The good news reported by the Federal Reserve last week can't be stressed enough: U.S. households' total assets grew by more than $3 trillion in 2010. Total household net worth grew about 6% last year to the highest level since 2007.

Even debt is falling at a pretty good clip. Households shed about $400 billion of debt since peaking in 2007. Mortgages are being defaulted on, and big banks such as Bank of America (NYSE: BAC) and Citigroup (NYSE: C) are writing off credit card and auto debt like there's no tomorrow (Don't worry about them. They get plenty of help from the Fed).

Maybe not surprisingly, the bulk of the increase in household wealth last year came from stock market gains. Real estate assets hit the lowest level since 2003 last year. Checking deposits rose just slightly. Bond assets rose mildly. The biggest gain by far came from stocks, which added about $1.7 trillion to household assets last year.

That's great news for many -- including almost everyone visiting this site. The problem, if you want to call it that, is that the distribution of equity ownership among households is incredibly skewed:

Source: Levy Institute 2007, author's calculations.

Opinions vary wildly about the significance of this chart. My view is that asset inequality is a great thing if a country also has strong income mobility -- the possibility of working hard and becoming wealthy in a purely meritocratic way. That's mostly true in the U.S., although study after study shows it's not nearly as strong as many assume. Most measures of income mobility show regions often nailed with a stigma of being anti-capitalism actually have higher income mobility than the U.S.

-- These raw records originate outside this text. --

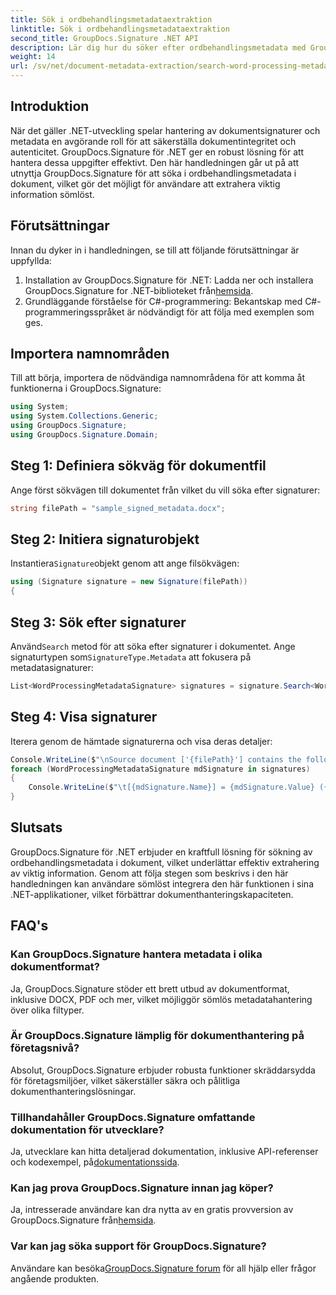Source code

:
 ```yaml
---
title: Sök i ordbehandlingsmetadataextraktion
linktitle: Sök i ordbehandlingsmetadataextraktion
second_title: GroupDocs.Signature .NET API
description: Lär dig hur du söker efter ordbehandlingsmetadata med GroupDocs.Signature för .NET. Förbättra dokumenthanteringen med lätthet.
weight: 14
url: /sv/net/document-metadata-extraction/search-word-processing-metadata-extraction/
---
```

## Introduktion
När det gäller .NET-utveckling spelar hantering av dokumentsignaturer och metadata en avgörande roll för att säkerställa dokumentintegritet och autenticitet. GroupDocs.Signature för .NET ger en robust lösning för att hantera dessa uppgifter effektivt. Den här handledningen går ut på att utnyttja GroupDocs.Signature för att söka i ordbehandlingsmetadata i dokument, vilket gör det möjligt för användare att extrahera viktig information sömlöst.
## Förutsättningar
Innan du dyker in i handledningen, se till att följande förutsättningar är uppfyllda:
1.  Installation av GroupDocs.Signature för .NET: Ladda ner och installera GroupDocs.Signature for .NET-biblioteket från[hemsida](https://releases.groupdocs.com/signature/net/).
2. Grundläggande förståelse för C#-programmering: Bekantskap med C#-programmeringsspråket är nödvändigt för att följa med exemplen som ges.

## Importera namnområden
Till att börja, importera de nödvändiga namnområdena för att komma åt funktionerna i GroupDocs.Signature:
```csharp
using System;
using System.Collections.Generic;
using GroupDocs.Signature;
using GroupDocs.Signature.Domain;
```
## Steg 1: Definiera sökväg för dokumentfil
Ange först sökvägen till dokumentet från vilket du vill söka efter signaturer:
```csharp
string filePath = "sample_signed_metadata.docx";
```
## Steg 2: Initiera signaturobjekt
 Instantiera`Signature`objekt genom att ange filsökvägen:
```csharp
using (Signature signature = new Signature(filePath))
{
```
## Steg 3: Sök efter signaturer
 Använd`Search` metod för att söka efter signaturer i dokumentet. Ange signaturtypen som`SignatureType.Metadata` att fokusera på metadatasignaturer:
```csharp
List<WordProcessingMetadataSignature> signatures = signature.Search<WordProcessingMetadataSignature>(SignatureType.Metadata);
```
## Steg 4: Visa signaturer
Iterera genom de hämtade signaturerna och visa deras detaljer:
```csharp
Console.WriteLine($"\nSource document ['{filePath}'] contains the following signatures:");
foreach (WordProcessingMetadataSignature mdSignature in signatures)
{
    Console.WriteLine($"\t[{mdSignature.Name}] = {mdSignature.Value} ({mdSignature.Type})");
}
```

## Slutsats
GroupDocs.Signature för .NET erbjuder en kraftfull lösning för sökning av ordbehandlingsmetadata i dokument, vilket underlättar effektiv extrahering av viktig information. Genom att följa stegen som beskrivs i den här handledningen kan användare sömlöst integrera den här funktionen i sina .NET-applikationer, vilket förbättrar dokumenthanteringskapaciteten.
## FAQ's
### Kan GroupDocs.Signature hantera metadata i olika dokumentformat?
Ja, GroupDocs.Signature stöder ett brett utbud av dokumentformat, inklusive DOCX, PDF och mer, vilket möjliggör sömlös metadatahantering över olika filtyper.
### Är GroupDocs.Signature lämplig för dokumenthantering på företagsnivå?
Absolut, GroupDocs.Signature erbjuder robusta funktioner skräddarsydda för företagsmiljöer, vilket säkerställer säkra och pålitliga dokumenthanteringslösningar.
### Tillhandahåller GroupDocs.Signature omfattande dokumentation för utvecklare?
 Ja, utvecklare kan hitta detaljerad dokumentation, inklusive API-referenser och kodexempel, på[dokumentationssida](https://tutorials.groupdocs.com/signature/net/).
### Kan jag prova GroupDocs.Signature innan jag köper?
 Ja, intresserade användare kan dra nytta av en gratis provversion av GroupDocs.Signature från[hemsida](https://releases.groupdocs.com/).
### Var kan jag söka support för GroupDocs.Signature?
 Användare kan besöka[GroupDocs.Signature forum](https://forum.groupdocs.com/c/signature/13) för all hjälp eller frågor angående produkten.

Anyway, when household wealth is driven by stock gains, and stock ownership is heavily skewed toward a small percentage of households, it's easy to see how a broad-based economic recovery might remain elusive. Things are getting better. Jobs are coming back. Debt is going down. Spending is coming back. And wealth is surely coming back, too. But it's all very bifurcated. In this economy, you're either doing great or struggling to hang on.